When checking the entries below, count every line with the word "process", then give only that number.

- - - - -

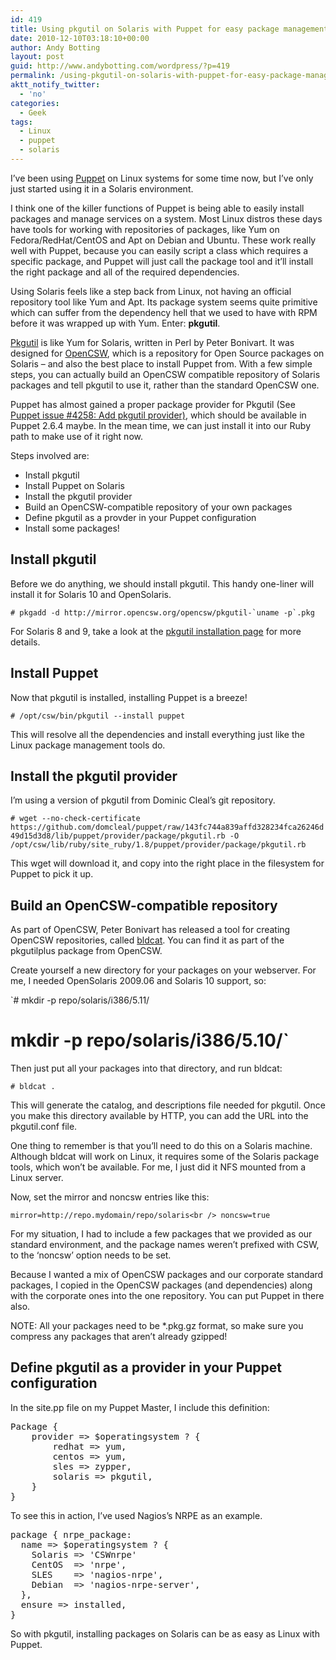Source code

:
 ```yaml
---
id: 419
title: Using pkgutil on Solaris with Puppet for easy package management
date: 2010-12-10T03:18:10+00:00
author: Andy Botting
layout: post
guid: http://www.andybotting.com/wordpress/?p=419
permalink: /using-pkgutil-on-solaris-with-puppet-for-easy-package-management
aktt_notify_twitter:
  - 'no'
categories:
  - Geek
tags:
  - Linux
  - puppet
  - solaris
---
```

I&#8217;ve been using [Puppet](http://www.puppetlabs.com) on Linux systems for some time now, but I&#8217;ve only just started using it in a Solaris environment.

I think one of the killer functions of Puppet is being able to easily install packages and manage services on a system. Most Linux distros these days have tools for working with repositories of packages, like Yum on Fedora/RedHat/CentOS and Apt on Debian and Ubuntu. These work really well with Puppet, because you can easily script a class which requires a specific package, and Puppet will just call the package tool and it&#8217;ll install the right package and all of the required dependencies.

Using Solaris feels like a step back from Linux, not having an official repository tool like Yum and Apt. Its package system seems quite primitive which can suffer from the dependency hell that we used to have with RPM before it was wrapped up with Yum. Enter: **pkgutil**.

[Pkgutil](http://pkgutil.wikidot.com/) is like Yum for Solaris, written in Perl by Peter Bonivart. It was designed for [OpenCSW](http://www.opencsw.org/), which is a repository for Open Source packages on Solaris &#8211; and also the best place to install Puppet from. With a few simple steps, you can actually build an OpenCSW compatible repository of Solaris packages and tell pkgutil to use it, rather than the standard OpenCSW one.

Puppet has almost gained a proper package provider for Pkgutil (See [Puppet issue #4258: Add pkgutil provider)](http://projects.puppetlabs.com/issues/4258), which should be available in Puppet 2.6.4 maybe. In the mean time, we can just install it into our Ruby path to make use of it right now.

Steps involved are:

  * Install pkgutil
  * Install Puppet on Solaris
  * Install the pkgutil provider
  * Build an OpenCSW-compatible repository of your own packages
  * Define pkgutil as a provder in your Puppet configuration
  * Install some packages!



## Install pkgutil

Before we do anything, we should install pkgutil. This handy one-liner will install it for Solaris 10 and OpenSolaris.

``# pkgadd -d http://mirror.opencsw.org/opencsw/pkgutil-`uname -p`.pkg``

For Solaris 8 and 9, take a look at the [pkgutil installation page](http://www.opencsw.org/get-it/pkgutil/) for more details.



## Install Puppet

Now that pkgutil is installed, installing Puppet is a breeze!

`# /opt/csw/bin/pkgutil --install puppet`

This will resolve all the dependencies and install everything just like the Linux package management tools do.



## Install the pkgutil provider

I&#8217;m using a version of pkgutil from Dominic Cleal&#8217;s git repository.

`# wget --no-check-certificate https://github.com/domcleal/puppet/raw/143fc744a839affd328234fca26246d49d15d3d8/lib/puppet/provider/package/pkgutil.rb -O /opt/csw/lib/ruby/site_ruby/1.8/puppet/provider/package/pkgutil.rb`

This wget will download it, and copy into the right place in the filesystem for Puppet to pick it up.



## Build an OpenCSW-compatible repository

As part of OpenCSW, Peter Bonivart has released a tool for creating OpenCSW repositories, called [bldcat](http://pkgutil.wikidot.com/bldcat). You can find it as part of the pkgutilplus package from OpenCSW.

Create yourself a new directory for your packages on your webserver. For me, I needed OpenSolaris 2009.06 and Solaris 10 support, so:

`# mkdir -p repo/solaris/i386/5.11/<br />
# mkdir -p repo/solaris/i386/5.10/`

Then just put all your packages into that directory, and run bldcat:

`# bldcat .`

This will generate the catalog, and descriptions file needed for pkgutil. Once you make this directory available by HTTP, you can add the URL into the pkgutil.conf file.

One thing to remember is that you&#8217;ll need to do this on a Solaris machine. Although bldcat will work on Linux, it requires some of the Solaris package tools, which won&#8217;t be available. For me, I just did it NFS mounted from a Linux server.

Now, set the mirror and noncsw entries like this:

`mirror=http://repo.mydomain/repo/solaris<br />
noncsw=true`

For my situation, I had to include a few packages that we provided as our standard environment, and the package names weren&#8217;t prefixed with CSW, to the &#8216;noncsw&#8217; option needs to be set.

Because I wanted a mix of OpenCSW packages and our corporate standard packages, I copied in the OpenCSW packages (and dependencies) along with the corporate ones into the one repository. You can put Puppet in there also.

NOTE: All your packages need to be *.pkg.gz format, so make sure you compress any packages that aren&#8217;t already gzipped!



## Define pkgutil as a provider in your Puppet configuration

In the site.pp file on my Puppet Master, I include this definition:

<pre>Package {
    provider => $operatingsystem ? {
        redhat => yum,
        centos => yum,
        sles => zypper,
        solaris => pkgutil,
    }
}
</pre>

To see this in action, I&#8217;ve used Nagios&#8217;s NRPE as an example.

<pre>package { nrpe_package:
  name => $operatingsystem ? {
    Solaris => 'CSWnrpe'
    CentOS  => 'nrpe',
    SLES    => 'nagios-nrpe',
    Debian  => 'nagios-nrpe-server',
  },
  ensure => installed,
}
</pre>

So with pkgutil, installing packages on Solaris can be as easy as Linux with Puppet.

- - - - -

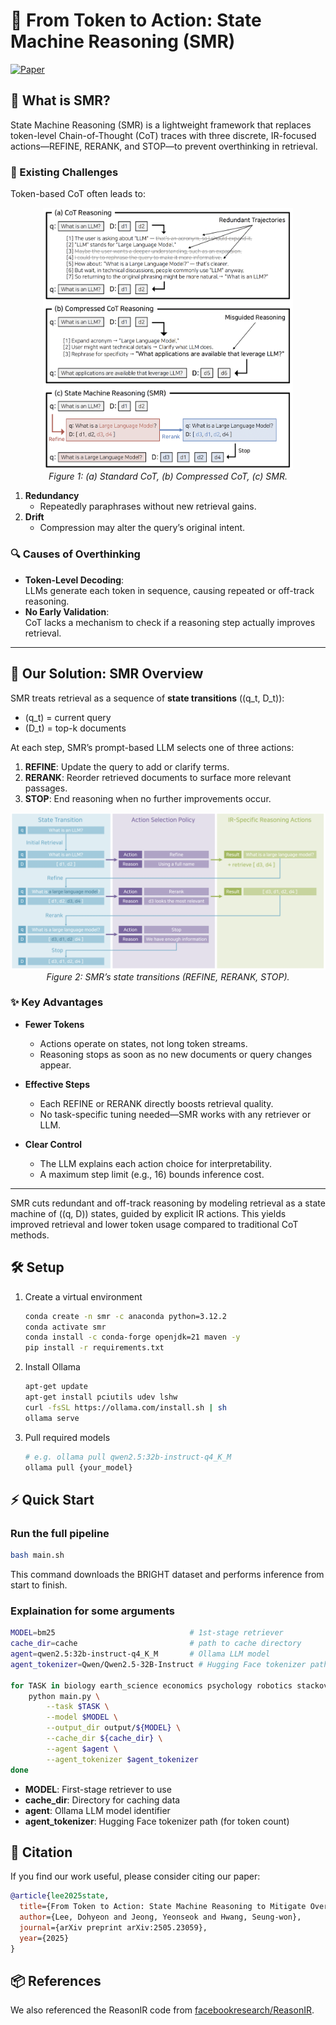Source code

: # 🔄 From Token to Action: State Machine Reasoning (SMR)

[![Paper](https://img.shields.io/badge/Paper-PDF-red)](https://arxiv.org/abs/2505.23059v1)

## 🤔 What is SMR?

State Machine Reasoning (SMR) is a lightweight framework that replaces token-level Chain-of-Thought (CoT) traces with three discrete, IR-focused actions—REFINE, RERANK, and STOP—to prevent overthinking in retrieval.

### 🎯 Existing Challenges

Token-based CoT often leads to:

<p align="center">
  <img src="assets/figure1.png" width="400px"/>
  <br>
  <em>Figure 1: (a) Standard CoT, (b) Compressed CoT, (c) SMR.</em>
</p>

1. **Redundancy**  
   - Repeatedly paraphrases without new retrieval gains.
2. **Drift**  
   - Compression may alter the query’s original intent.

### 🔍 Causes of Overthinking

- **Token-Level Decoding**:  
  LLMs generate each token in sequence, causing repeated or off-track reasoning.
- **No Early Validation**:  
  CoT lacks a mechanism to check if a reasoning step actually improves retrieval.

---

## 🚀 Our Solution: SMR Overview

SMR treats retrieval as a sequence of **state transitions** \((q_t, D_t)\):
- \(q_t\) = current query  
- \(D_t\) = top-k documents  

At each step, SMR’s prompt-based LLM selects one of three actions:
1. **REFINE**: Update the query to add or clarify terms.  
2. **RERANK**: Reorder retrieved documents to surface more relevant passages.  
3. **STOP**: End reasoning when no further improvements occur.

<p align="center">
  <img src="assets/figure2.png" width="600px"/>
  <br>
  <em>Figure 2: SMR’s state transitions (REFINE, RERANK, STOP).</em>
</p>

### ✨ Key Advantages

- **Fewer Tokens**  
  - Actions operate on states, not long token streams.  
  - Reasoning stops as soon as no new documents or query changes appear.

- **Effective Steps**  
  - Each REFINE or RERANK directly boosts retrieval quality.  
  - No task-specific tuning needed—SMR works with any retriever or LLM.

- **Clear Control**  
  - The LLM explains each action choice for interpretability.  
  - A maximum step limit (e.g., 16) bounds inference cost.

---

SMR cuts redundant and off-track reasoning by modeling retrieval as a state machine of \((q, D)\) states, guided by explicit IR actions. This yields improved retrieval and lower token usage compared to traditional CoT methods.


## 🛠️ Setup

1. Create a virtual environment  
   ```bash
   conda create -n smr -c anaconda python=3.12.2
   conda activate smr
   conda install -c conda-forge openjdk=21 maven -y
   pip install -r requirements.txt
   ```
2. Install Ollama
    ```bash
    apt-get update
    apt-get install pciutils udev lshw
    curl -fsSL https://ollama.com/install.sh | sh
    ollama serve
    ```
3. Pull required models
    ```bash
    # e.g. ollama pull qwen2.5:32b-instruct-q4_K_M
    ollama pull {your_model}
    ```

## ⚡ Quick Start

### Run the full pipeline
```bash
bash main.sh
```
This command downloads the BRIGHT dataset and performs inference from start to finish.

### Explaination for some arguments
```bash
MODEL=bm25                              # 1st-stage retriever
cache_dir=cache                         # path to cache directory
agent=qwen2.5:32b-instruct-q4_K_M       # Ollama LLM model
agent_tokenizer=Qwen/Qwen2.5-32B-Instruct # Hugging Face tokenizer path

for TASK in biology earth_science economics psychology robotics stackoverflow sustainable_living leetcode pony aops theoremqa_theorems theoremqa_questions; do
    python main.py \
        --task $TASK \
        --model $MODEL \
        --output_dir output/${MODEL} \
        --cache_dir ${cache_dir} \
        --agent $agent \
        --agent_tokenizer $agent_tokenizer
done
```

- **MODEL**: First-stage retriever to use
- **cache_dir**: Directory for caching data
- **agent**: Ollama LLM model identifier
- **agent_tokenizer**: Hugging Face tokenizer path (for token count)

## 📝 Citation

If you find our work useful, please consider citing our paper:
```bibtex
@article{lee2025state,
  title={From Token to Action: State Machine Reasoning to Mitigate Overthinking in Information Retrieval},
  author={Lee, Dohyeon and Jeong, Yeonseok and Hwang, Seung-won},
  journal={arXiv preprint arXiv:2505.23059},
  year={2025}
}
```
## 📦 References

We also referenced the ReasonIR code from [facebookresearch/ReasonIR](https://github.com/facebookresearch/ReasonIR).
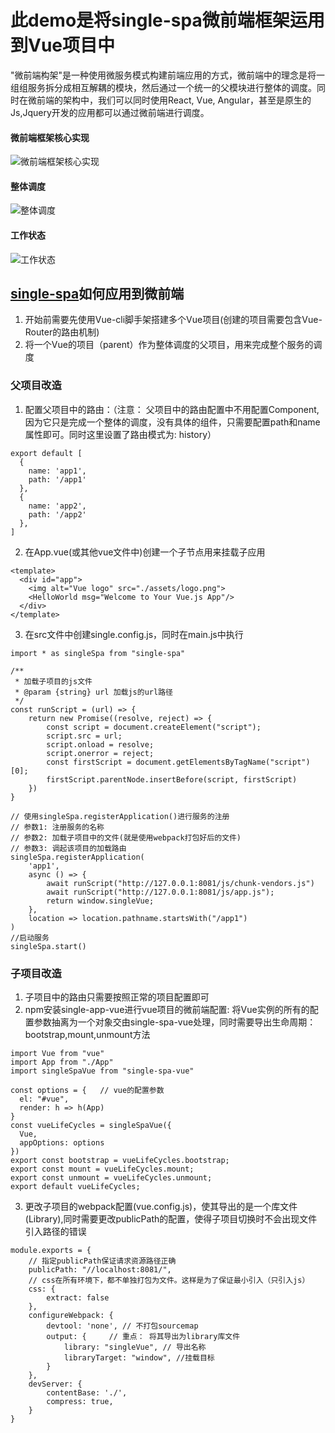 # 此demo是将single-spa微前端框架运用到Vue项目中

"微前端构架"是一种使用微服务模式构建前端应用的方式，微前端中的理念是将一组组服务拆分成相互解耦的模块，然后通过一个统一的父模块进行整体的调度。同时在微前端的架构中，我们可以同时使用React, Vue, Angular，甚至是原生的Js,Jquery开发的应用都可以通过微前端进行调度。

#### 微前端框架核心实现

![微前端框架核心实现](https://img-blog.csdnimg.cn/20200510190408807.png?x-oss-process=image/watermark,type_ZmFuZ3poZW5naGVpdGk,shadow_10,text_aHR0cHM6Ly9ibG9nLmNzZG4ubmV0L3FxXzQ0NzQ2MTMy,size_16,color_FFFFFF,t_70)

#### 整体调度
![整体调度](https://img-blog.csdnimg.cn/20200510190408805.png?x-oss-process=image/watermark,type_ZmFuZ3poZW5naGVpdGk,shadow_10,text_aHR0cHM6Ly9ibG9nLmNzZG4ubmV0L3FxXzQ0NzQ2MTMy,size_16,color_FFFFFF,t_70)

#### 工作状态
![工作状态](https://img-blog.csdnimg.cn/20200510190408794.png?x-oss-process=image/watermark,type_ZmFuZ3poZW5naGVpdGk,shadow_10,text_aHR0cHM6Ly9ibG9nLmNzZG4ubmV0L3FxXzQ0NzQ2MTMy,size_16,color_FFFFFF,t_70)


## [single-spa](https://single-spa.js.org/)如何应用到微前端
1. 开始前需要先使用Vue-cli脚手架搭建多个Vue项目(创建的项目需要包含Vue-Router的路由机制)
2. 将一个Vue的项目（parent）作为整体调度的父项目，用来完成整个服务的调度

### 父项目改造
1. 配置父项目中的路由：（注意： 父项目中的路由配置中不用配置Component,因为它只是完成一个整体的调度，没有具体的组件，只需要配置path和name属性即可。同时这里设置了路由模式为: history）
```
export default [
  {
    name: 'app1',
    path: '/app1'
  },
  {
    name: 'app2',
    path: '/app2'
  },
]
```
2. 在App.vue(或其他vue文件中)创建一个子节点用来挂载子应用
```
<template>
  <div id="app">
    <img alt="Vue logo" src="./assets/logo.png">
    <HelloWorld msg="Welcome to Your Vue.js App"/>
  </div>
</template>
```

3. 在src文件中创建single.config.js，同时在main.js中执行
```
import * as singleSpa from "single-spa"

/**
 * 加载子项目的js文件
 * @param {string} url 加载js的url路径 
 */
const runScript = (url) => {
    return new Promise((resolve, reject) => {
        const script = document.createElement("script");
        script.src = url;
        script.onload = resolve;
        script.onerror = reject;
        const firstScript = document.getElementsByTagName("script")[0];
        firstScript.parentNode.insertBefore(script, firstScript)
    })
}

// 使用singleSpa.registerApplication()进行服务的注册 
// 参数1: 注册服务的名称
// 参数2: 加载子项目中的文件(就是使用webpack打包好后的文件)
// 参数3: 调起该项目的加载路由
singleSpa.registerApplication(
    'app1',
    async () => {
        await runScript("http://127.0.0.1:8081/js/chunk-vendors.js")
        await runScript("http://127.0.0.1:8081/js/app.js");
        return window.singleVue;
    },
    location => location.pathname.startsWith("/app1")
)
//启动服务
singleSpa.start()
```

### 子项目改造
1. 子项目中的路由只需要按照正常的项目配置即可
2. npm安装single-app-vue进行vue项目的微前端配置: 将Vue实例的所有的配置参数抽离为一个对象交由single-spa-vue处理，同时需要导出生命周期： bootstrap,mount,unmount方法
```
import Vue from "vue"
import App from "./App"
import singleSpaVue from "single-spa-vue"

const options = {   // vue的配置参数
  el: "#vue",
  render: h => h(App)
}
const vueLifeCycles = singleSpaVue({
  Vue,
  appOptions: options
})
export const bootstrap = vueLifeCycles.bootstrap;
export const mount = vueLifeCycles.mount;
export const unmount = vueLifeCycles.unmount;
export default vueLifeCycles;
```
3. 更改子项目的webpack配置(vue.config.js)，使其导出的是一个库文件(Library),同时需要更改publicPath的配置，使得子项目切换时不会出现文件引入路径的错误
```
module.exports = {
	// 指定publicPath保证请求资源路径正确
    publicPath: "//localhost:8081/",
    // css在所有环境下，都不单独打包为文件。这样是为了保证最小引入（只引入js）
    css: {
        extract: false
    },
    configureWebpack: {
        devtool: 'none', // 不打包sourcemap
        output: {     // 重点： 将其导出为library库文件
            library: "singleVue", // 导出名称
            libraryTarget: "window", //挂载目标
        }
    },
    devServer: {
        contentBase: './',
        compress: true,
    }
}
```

- - - - -

• [Task response]:
3